É tremenda a falta que nos faz Urbano. A sua atenção aos assuntos do tempo e, sobretudo, a capacidade de ler os mais novos abrindo espaço para que outras gerações cheguem. De entre os mais velhos, hoje ninguém ocupa esse papel. Voltados para suas próprias dores, não há nenhum mestre para a cerimónia de chegada dos novos nomes, que se deixam tão à deriva que parecem não ser bem-vindos. Coisa que se torna insuportável. Falta-nos o Urbano para toda a elegância possível. Para a justeza do companheirismo e para a generosidade.

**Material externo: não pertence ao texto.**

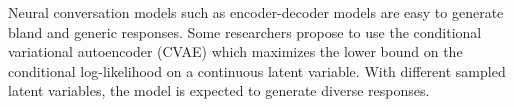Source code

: Neural conversation models such as encoder-decoder models are easy to generate bland and generic responses. Some researchers propose to use the conditional variational autoencoder (CVAE) which maximizes the lower bound on the conditional log-likelihood on a continuous latent variable. With different sampled latent variables, the model is expected to generate diverse responses.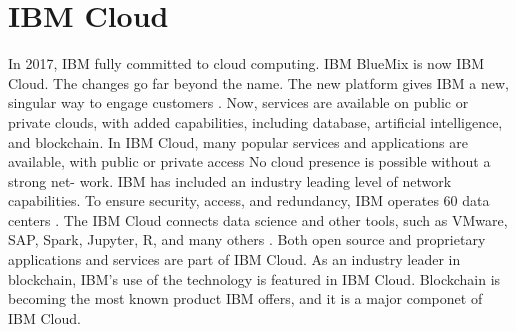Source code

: \section{IBM Cloud}


In 2017, IBM fully committed to cloud computing. IBM BlueMix
is now IBM Cloud. The changes go far beyond the name. The new 
platform gives IBM a new, singular way to engage customers 
\cite{hid-sp18-525-cloud}. Now, services are available on public or 
private clouds, with added capabilities, including database, 
artificial intelligence, and blockchain\cite{hid-sp18-525-cloud}.
In IBM Cloud, many popular services and applications are 
available, with public or private access No cloud presence 
is possible without a strong net- work. IBM has included an 
industry leading level of network capabilities. To ensure 
security, access, and redundancy, IBM operates 60 data centers 
\cite{hid-sp18-525-cloud}.
The IBM Cloud connects data science and other tools, such as 
VMware, SAP, Spark, Jupyter, R, and many others 
\cite{hid-sp18-525-cloud}. Both open source and proprietary 
applications and services are part of IBM Cloud.
As an industry leader in blockchain, IBM’s use of the 
technology is featured in IBM Cloud. Blockchain is becoming 
the most known product IBM offers, and it is a major componet
of IBM Cloud\cite{hid-sp18-525-cloud}.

O Urbano era um iluminista. Não vivia segundo nenhuma convicção de transcendência mas a sua visão do Mundo era toda sagrada. A sacralização da humanidade, como reduto de esperança, fazia o seu gesto. Importava-lhe de verdade o esplendor humano. Essa capacidade de melhorar, de fazer melhor e acreditar que, um dia, todos estaríamos à altura de fazer melhor uns pelos outros. Para os que não acreditam em nada, ou só acreditam em Deus, que é como apostar tudo em algo que nós não somos, a força do Urbano era certamente ingénua. Contudo, era a maior força de todas. Porque se erguia acima dos cépticos e até dos mal-intencionados. Era uma ética que medrava mesmo em condições adversas. Um compromisso que se lhe impunha mesmo na solidão. A sua obra toda o revela. A sua vida inteira mostra o preço que pagou por acreditar numa sociedade mais paritária onde ninguém fosse deixado para trás.
O aniversário do Urbano vai ser sempre uma festa para os que se recusam a descer da esperança. A sua lição ficou clara.